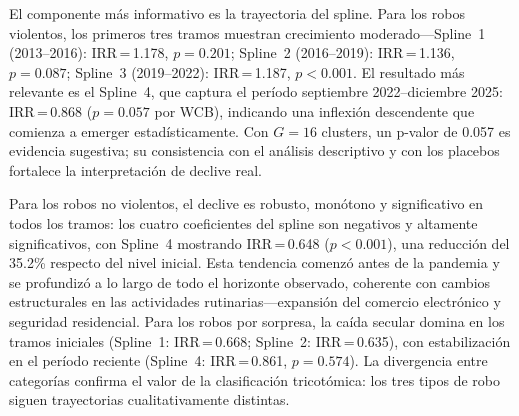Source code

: \documentclass[12pt,a4paper]{article}
\begin{document}
El componente m\'as informativo es la trayectoria del spline. Para los robos violentos,
los primeros tres tramos muestran crecimiento moderado---Spline~1 (2013--2016):
IRR\,=\,1.178, $p=0.201$; Spline~2 (2016--2019): IRR\,=\,1.136, $p=0.087$;
Spline~3 (2019--2022): IRR\,=\,1.187, $p<0.001$. El resultado m\'as relevante es el
Spline~4, que captura el per\'iodo septiembre 2022--diciembre 2025: IRR\,=\,0.868
($p=0.057$ por WCB), indicando una inflexi\'on descendente que comienza a emerger
estad\'isticamente. Con $G=16$ clusters, un p-valor de 0.057 es evidencia sugestiva;
su consistencia con el an\'alisis descriptivo y con los placebos fortalece la
interpretaci\'on de declive real.

Para los robos no violentos, el declive es robusto, mon\'otono y significativo en todos
los tramos: los cuatro coeficientes del spline son negativos y altamente significativos,
con Spline~4 mostrando IRR\,=\,0.648 ($p<0.001$), una reducci\'on del 35.2\% respecto
del nivel inicial. Esta tendencia comenz\'o antes de la pandemia y se profundiz\'o a lo
largo de todo el horizonte observado, coherente con cambios estructurales en las
actividades rutinarias---expansi\'on del comercio electr\'onico y seguridad residencial.
Para los robos por sorpresa, la ca\'ida secular domina en los tramos iniciales
(Spline~1: IRR\,=\,0.668; Spline~2: IRR\,=\,0.635), con estabilizaci\'on en el per\'iodo
reciente (Spline~4: IRR\,=\,0.861, $p=0.574$). La divergencia entre categor\'ias
confirma el valor de la clasificaci\'on tricot\'omica: los tres tipos de robo siguen
trayectorias cualitativamente distintas.
\end{document}
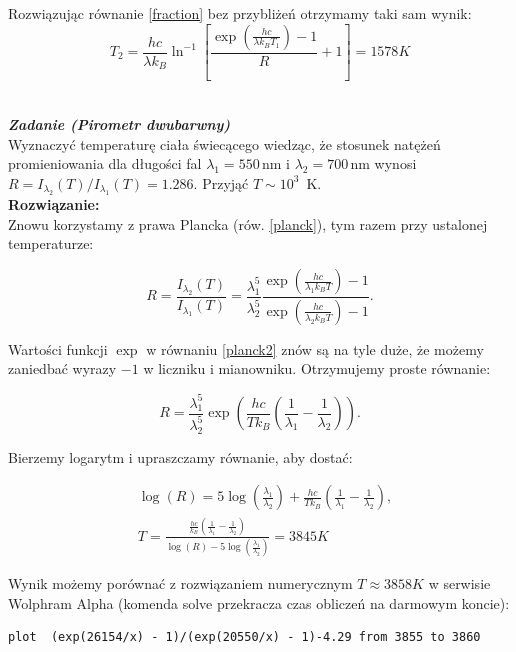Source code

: \documentclass[11pt,a4paper]{article}
\newcounter{zadanie}\newcommand{\zadanie}[1][]{\addtocounter{zadanie}{1} ~\\  {\bf \emph{Zadanie \arabic{zadanie} #1 }} \\}
\begin{document}
Rozwiązując równanie \eqref{fraction} bez przybliżeń otrzymamy taki sam wynik:
\begin{equation}
T_2 = \frac{hc}{\lambda k_{B}} \ln^{-1}\left[\frac{\exp\left(\frac{h c}{\lambda k_B T_1}\right)-1}{R}+1 \right] = 1578 K
\end{equation}

\newpage

\zadanie [(Pirometr dwubarwny)]
Wyznaczyć temperaturę ciała świecącego wiedząc, że stosunek natężeń promieniowania dla długości fal
$\lambda_1=550$\,nm i $\lambda_2=700$\,nm wynosi $R=I_{\lambda_2}(T)/I_{\lambda_1}(T) =1.286$.
Przyjąć $T \sim 10^{3}$~K.\\

\vskip 10pt
\textbf{Rozwiązanie:}\\
Znowu korzystamy z prawa Plancka (rów. \eqref{planck}), tym razem przy ustalonej temperaturze:

\begin{equation}
  R = \frac{I_{\lambda_2}(T)}{I_{\lambda_1}(T)} =
  \frac{\lambda_1^5}{\lambda_2^5}
  \frac{\exp\left(\frac{h c}{\lambda_1 k_B T}\right)-1}{\exp\left(\frac{h c}{\lambda_2 k_B T}\right)-1}. \label{planck2}
\end{equation}

Wartości funkcji $\exp$ w równaniu \eqref{planck2} znów są na tyle duże, że możemy zaniedbać
wyrazy $-1$ w liczniku i mianowniku. Otrzymujemy proste równanie:

\begin{equation}
R = \frac{\lambda_1^5}{\lambda_2^5} \exp\left(\frac{h c}{T k_B}\left( \frac{1}{\lambda_1}-\frac{1}{\lambda_2}\right)\right).
\end{equation}

Bierzemy logarytm i upraszczamy równanie, aby dostać:

\begin{align}
&\log(R) = 5 \log\left(\frac{\lambda_1}{\lambda_2}\right) + \frac{h c}{T k_B}\left( \frac{1}{\lambda_1}-\frac{1}{\lambda_2}\right),\\
  &T = \frac{\frac{h c}{k_B}\left( \frac{1}{\lambda_1}-
    \frac{1}{\lambda_2}\right)}{\log(R)-5 \log\left(\frac{\lambda_1}{\lambda_2}\right)} =  3845K
\end{align}

Wynik możemy porównać z rozwiązaniem numerycznym $T \approx 3858K$ w serwisie Wolphram Alpha
(komenda solve przekracza czas obliczeń na darmowym koncie):
\begin{verbatim}
plot  (exp(26154/x) - 1)/(exp(20550/x) - 1)-4.29 from 3855 to 3860
\end{verbatim}
\end{document}
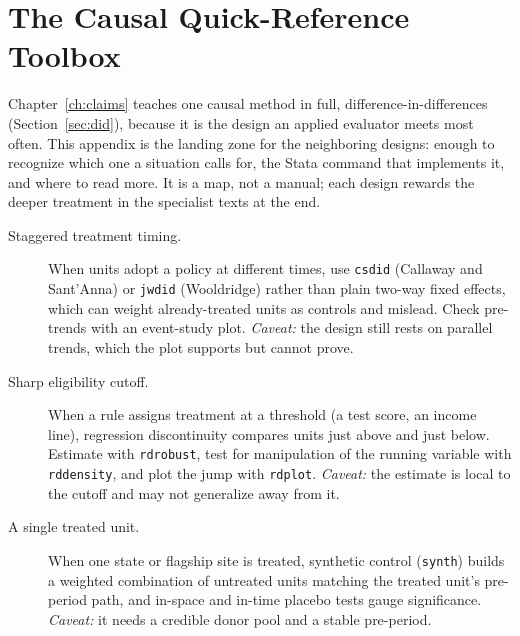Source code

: \documentclass[
    a4paper,
    fontsize=10pt,
    twoside=true,
    numbers=noenddot,
]{kaobook}
\begin{document}
\chapter{The Causal Quick-Reference Toolbox}\label{app:causal}
Chapter~\ref{ch:claims} teaches one causal method in full, difference-in-differences (Section~\ref{sec:did}), because it is the design an applied evaluator meets most often. This appendix is the landing zone for the neighboring designs: enough to recognize which one a situation calls for, the Stata command that implements it, and where to read more. It is a map, not a manual; each design rewards the deeper treatment in the specialist texts at the end.

\begin{description}
    \item[Staggered treatment timing.] When units adopt a policy at different times, use \texttt{csdid} (Callaway and Sant'Anna) or \texttt{jwdid} (Wooldridge) rather than plain two-way fixed effects, which can weight already-treated units as controls and mislead. Check pre-trends with an event-study plot. \emph{Caveat:} the design still rests on parallel trends, which the plot supports but cannot prove.
    \item[Sharp eligibility cutoff.] When a rule assigns treatment at a threshold (a test score, an income line), regression discontinuity compares units just above and just below. Estimate with \texttt{rdrobust}, test for manipulation of the running variable with \texttt{rddensity}, and plot the jump with \texttt{rdplot}. \emph{Caveat:} the estimate is local to the cutoff and may not generalize away from it.
    \item[A single treated unit.] When one state or flagship site is treated, synthetic control (\texttt{synth}) builds a weighted combination of untreated units matching the treated unit's pre-period path, and in-space and in-time placebo tests gauge significance. \emph{Caveat:} it needs a credible donor pool and a stable pre-period.

\end{description}
\end{document}
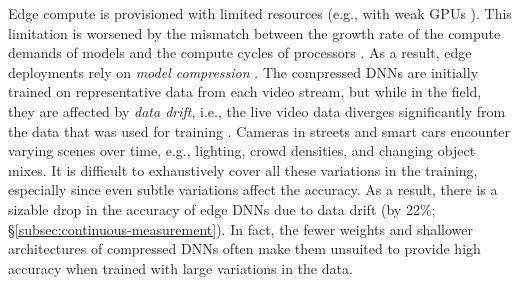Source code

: Edge compute is provisioned with limited resources (e.g., with weak GPUs \cite{aws-outposts, azure-ase}). This limitation is worsened by the mismatch between the growth rate of the compute demands of models and the compute cycles of processors \cite{ion-blog, openai-blog}. As a result, edge deployments rely on {\em model compression} \cite{compression-4, compression-5, compression-6}. %
The compressed DNNs are initially trained on representative data from each video stream, but while in the field, they are affected by {\em data drift}, i.e., the live video data diverges significantly from the data that was used for training \cite{datadrift-7, datadrift-8, datadrift-a, datadrift-b}. Cameras in streets and smart cars encounter  %
varying scenes over time, e.g., lighting, crowd densities, %
and changing object mixes. %
It is difficult to exhaustively cover all these variations in the training, especially since even subtle variations affect the accuracy. As a result, there is a sizable drop in the accuracy of edge DNNs due to data drift (by 22\%; \S\ref{subsec:continuous-measurement}). %
In fact, %
the fewer weights and shallower architectures of compressed DNNs often make them unsuited to provide high accuracy when trained with large variations in the data.%

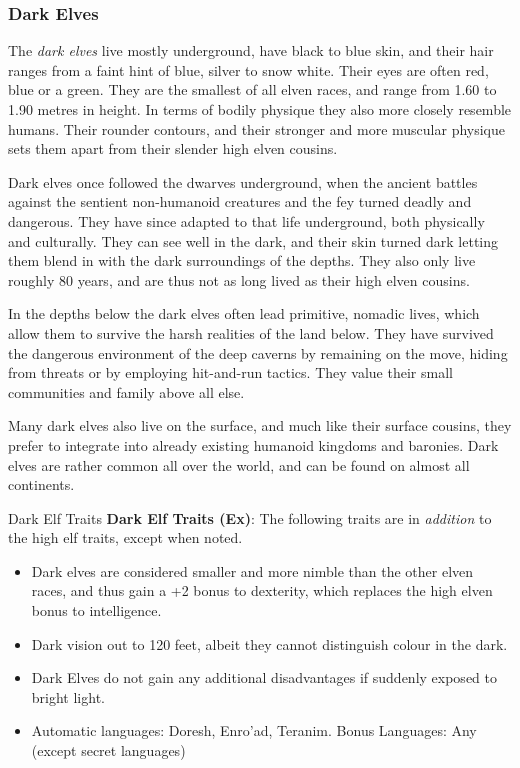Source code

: \subsubsection{Dark Elves}
\label{sec:Dark Elves}

The \emph{dark elves} live mostly underground, have black to blue skin, and
their hair ranges from a faint hint of blue, silver to snow white. Their eyes
are often red, blue or a green. They are the smallest of all elven races, and
range from 1.60 to 1.90 metres in height. In terms of bodily physique they
also more closely resemble humans. Their rounder contours, and their stronger
and more muscular physique sets them apart from their slender high elven
cousins.

Dark elves once followed the dwarves underground, when the ancient battles
against the sentient non-humanoid creatures and the fey turned deadly and
dangerous. They have since adapted to that life underground, both physically
and culturally. They can see well in the dark, and their skin turned dark
letting them blend in with the dark surroundings of the depths. They also only
live roughly 80 years, and are thus not as long lived as their high elven
cousins.

In the depths below the dark elves often lead primitive, nomadic lives, which
allow them to survive the harsh realities of the land below. They have
survived the dangerous environment of the deep caverns by remaining on the
move, hiding from threats or by employing hit-and-run tactics. They value
their small communities and family above all else.

Many dark elves also live on the surface, and much like their surface cousins,
they prefer to integrate into already existing humanoid kingdoms and baronies.
Dark elves are rather common all over the world, and can be found on almost all
continents.

\begin{35e}{Dark Elf Traits}
  \textbf{Dark Elf Traits (Ex)}: The following traits are in \emph{addition}
  to the high elf traits, except when noted.
  \begin{itemize}[noitemsep]
    \item Dark elves are considered smaller and more nimble than the other
      elven races, and thus gain a +2 bonus to dexterity, which replaces the
      high elven bonus to intelligence.
    \item Dark vision out to 120 feet, albeit they cannot distinguish colour
      in the dark.
    \item Dark Elves do not gain any additional disadvantages if suddenly
      exposed to bright light.
    \item Automatic languages: Doresh, Enro'ad, Teranim. Bonus Languages: Any
      (except secret languages)
  \end{itemize}
\end{35e}

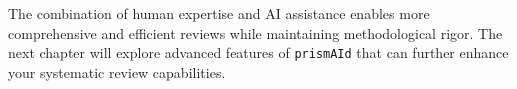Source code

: 
The combination of human expertise and AI assistance enables more comprehensive and efficient reviews while maintaining methodological rigor. The next chapter will explore advanced features of \texttt{prismAId} that can further enhance your systematic review capabilities.
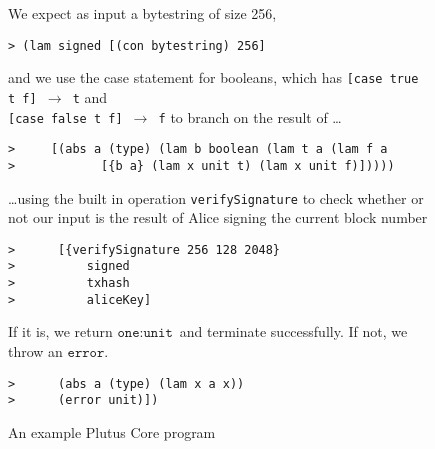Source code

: \documentclass[../main.tex]{subfiles}
\begin{document}
\begin{figure*}
We expect as input a bytestring of size 256, 
\begin{lstlisting}[basicstyle=\ttfamily,mathescape]
> (lam signed [(con bytestring) 256]
\end{lstlisting}
and we use the case statement for booleans, which has \texttt{[case true t f] $\rightarrow$ t} and \\ \texttt{[case false t f] $\rightarrow$ f} to branch on the result of \ldots
\begin{lstlisting}[basicstyle=\ttfamily,mathescape]
>     [(abs a (type) (lam b boolean (lam t a (lam f a
>            [{b a} (lam x unit t) (lam x unit f)]))))
\end{lstlisting}
\ldots using the built in operation \texttt{verifySignature} to check whether or not our input is the result of Alice signing the current block number
\begin{lstlisting}[basicstyle=\ttfamily,mathescape]
>      [{verifySignature 256 128 2048}
>          signed
>          txhash
>          aliceKey]
\end{lstlisting}
If it is, we return $\texttt{one} : \texttt{unit}$ and terminate successfully. If not, we throw an $\texttt{error}$.
\begin{lstlisting}[basicstyle=\ttfamily]
>      (abs a (type) (lam x a x))
>      (error unit)])
\end{lstlisting}
\caption{An example Plutus Core program}
\end{figure*}
\end{document}

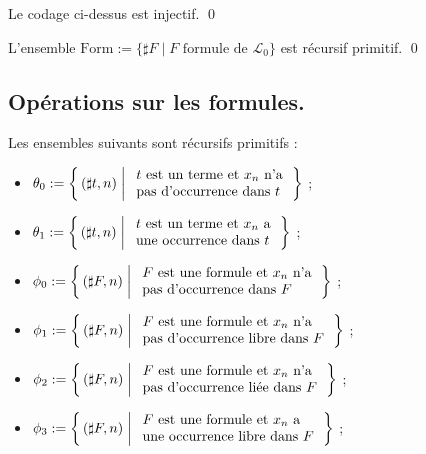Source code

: \documentclass[./main]{subfiles}
\begin{document}
 \begin{lem}
   Le codage ci-dessus est injectif.
   \qed
 \end{lem}

 \begin{lem}
   L'ensemble $\mathrm{Form} := \{\sharp F  \mid F \text{ formule de } \mathcal{L}_0\} $ est récursif primitif.
   \qed
 \end{lem}

 \subsection{Opérations sur les formules.}

 \begin{lem}
   Les ensembles suivants sont récursifs primitifs :
   \footnotesize
   \begin{itemize}
     \item $\theta_0 := \mleft\{\,(\sharp t, n) \;\middle|\; \begin{array}{l} \text{$t$ est un terme et $x_n$ n'a}\\ \text{pas d'occurrence dans $t$} \end{array} \,\mright\}$ ;
     \item $\theta_1 := \mleft\{\,(\sharp t, n) \;\middle|\; \begin{array}{l} \text{$t$ est un terme et $x_n$ a}\\ \text{une occurrence dans $t$} \end{array} \,\mright\}$ ;
     \item $\phi_0 := \mleft\{\,(\sharp F, n) \;\middle|\; \begin{array}{l} \text{$F$ est une formule et $x_n$ n'a}\\ \text{pas d'occurrence dans $F$} \end{array} \,\mright\}$ ;
     \item $\phi_1 := \mleft\{\,(\sharp F, n) \;\middle|\; \begin{array}{l} \text{$F$ est une formule et $x_n$ n'a}\\ \text{pas d'occurrence libre dans $F$} \end{array} \,\mright\}$ ;
     \item $\phi_2 := \mleft\{\,(\sharp F, n) \;\middle|\; \begin{array}{l} \text{$F$ est une formule et $x_n$ n'a}\\ \text{pas d'occurrence liée dans $F$} \end{array} \,\mright\}$ ;
     \item $\phi_3 := \mleft\{\,(\sharp F, n) \;\middle|\; \begin{array}{l} \text{$F$ est une formule et $x_n$ a}\\ \text{une occurrence libre dans $F$} \end{array} \,\mright\}$ ;

\end{itemize}
\end{lem}
\end{document}
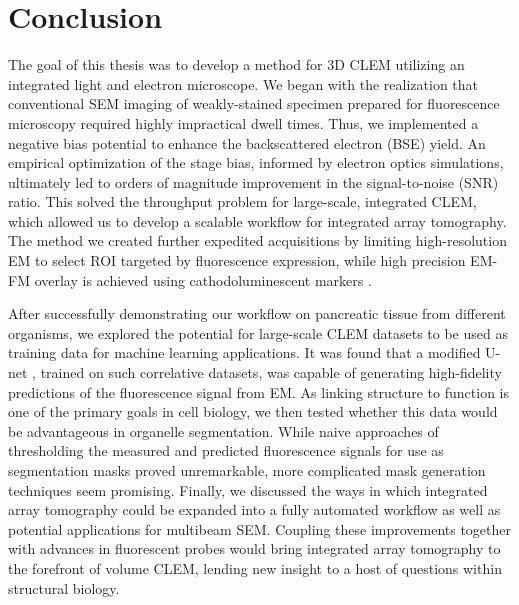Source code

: \section{Conclusion}
\label{sec:5.3_conclusion}

The goal of this thesis was to develop a method for 3D CLEM utilizing an integrated light and electron microscope. We began with the realization that conventional SEM imaging of weakly-stained specimen prepared for fluorescence microscopy required highly impractical dwell times. Thus, we implemented a negative bias potential to enhance the backscattered electron (BSE) yield. An empirical optimization of the stage bias, informed by electron optics simulations, ultimately led to orders of magnitude improvement in the signal-to-noise (SNR) ratio. This solved the throughput problem for large-scale, integrated CLEM, which allowed us to develop a scalable workflow for integrated array tomography. The method we created further expedited acquisitions by limiting high-resolution EM to select ROI targeted by fluorescence expression, while high precision EM-FM overlay is achieved using cathodoluminescent markers \cite{haring2017automated}. 

After successfully demonstrating our workflow on pancreatic tissue from different organisms, we explored the potential for large-scale CLEM datasets to be used as training data for machine learning applications. It was found that a modified U-net \cite{ronneberger2015u}, trained on such correlative datasets, was capable of generating high-fidelity predictions of the fluorescence signal from EM. As linking structure to function is one of the primary goals in cell biology, we then tested whether this data would be advantageous in organelle segmentation. While naive approaches of thresholding the measured and predicted fluorescence signals for use as segmentation masks proved unremarkable, more complicated mask generation techniques seem promising. Finally, we discussed the ways in which integrated array tomography could be expanded into a fully automated workflow as well as potential applications for multibeam SEM. Coupling these improvements together with advances in fluorescent probes would bring integrated array tomography to the forefront of volume CLEM, lending new insight to a host of questions within structural biology.
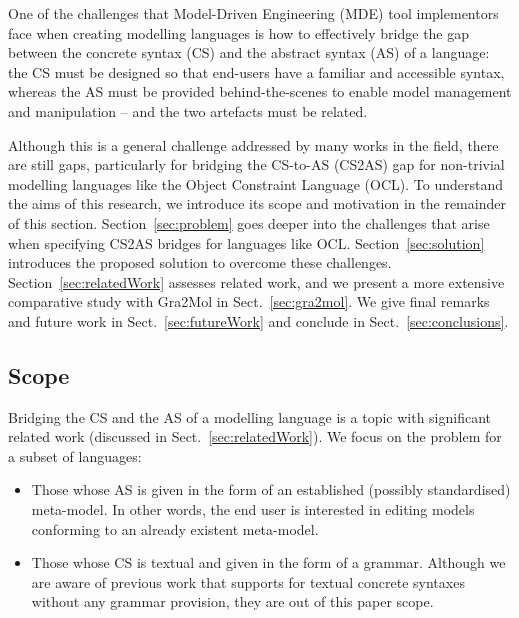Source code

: \documentclass{llncs}
\begin{document}
One of the challenges that Model-Driven Engineering (MDE) tool implementors face when creating modelling languages is how to effectively bridge the gap between the concrete syntax (CS) and the abstract syntax (AS) of a language: the CS must be designed so that end-users have a familiar and accessible syntax, whereas the AS must be provided behind-the-scenes to enable model management and manipulation -- and the two artefacts must be related.

Although this is a general challenge addressed by many works in the field, there are still gaps, particularly for bridging the CS-to-AS (CS2AS) gap for non-trivial modelling languages like the Object Constraint Language (OCL). %
To understand the aims of this research, we introduce its scope and motivation in the remainder of this section. Section~\ref{sec:problem} goes deeper into the challenges that arise when specifying CS2AS bridges for languages like OCL. Section~\ref{sec:solution} introduces the proposed solution to overcome these challenges. Section~\ref{sec:relatedWork} assesses related work, and we present a more extensive comparative study with Gra2Mol in Sect.~\ref{sec:gra2mol}. We give final remarks and future work in Sect.~\ref{sec:futureWork} and conclude in Sect.~\ref{sec:conclusions}.

\subsection{Scope}
\label{subsec:scope}

Bridging the CS and the AS of a modelling language is a topic with significant related work (discussed in Sect.~\ref{sec:relatedWork}).
We focus on the problem for a subset of languages:
\begin{itemize}
\item Those whose AS is given in the form of an established (possibly standardised) meta-model. In other words, the end user is interested in editing models conforming to an already existent meta-model.%
\item Those whose CS is textual and given in the form of a grammar. Although we are aware of previous work \cite{jouault2006tcs,heidenreich2011emfText,voelter2011mps} that supports for textual concrete syntaxes without any grammar provision, they are out of this paper scope. %
\end{itemize}
\end{document}
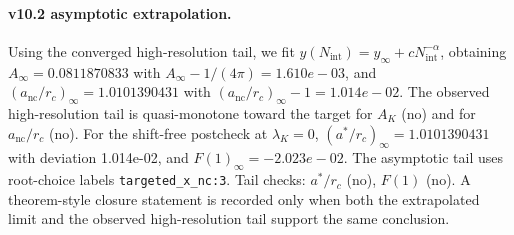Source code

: \paragraph{v10.2 asymptotic extrapolation.}
Using the converged high-resolution tail, we fit $y(N_{\mathrm{int}})=y_{\infty}+cN_{\mathrm{int}}^{-\alpha}$, obtaining $A_\infty=0.0811870833$ with $A_\infty-1/(4\pi)=1.610e-03$, and $(a_{\mathrm{nc}}/r_c)_\infty=1.0101390431$ with $(a_{\mathrm{nc}}/r_c)_\infty-1=1.014e-02$. The observed high-resolution tail is quasi-monotone toward the target for $A_K$ (no) and for $a_{\mathrm{nc}}/r_c$ (no). For the shift-free postcheck at $\lambda_K=0$, $(a^*/r_c)_\infty=1.0101390431$ with deviation 1.014e-02, and $F(1)_\infty=-2.023e-02$. The asymptotic tail uses root-choice labels \texttt{targeted_x_nc:3}. Tail checks: $a^*/r_c$ (no), $F(1)$ (no). A theorem-style closure statement is recorded only when both the extrapolated limit and the
observed high-resolution tail support the same conclusion.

──────────────────────────────

Report all lines of the material that contain the word "languages".

- Exercise result -
    \item Automatic languages: Doresh, Enro'ad, Teranim. Bonus Languages: Any
      (except secret languages)
One of the challenges that Model-Driven Engineering (MDE) tool implementors face when creating modelling languages is how to effectively bridge the gap between the concrete syntax (CS) and the abstract syntax (AS) of a language: the CS must be designed so that end-users have a familiar and accessible syntax, whereas the AS must be provided behind-the-scenes to enable model management and manipulation -- and the two artefacts must be related.
Although this is a general challenge addressed by many works in the field, there are still gaps, particularly for bridging the CS-to-AS (CS2AS) gap for non-trivial modelling languages like the Object Constraint Language (OCL). %
To understand the aims of this research, we introduce its scope and motivation in the remainder of this section. Section~\ref{sec:problem} goes deeper into the challenges that arise when specifying CS2AS bridges for languages like OCL. Section~\ref{sec:solution} introduces the proposed solution to overcome these challenges. Section~\ref{sec:relatedWork} assesses related work, and we present a more extensive comparative study with Gra2Mol in Sect.~\ref{sec:gra2mol}. We give final remarks and future work in Sect.~\ref{sec:futureWork} and conclude in Sect.~\ref{sec:conclusions}.
We focus on the problem for a subset of languages:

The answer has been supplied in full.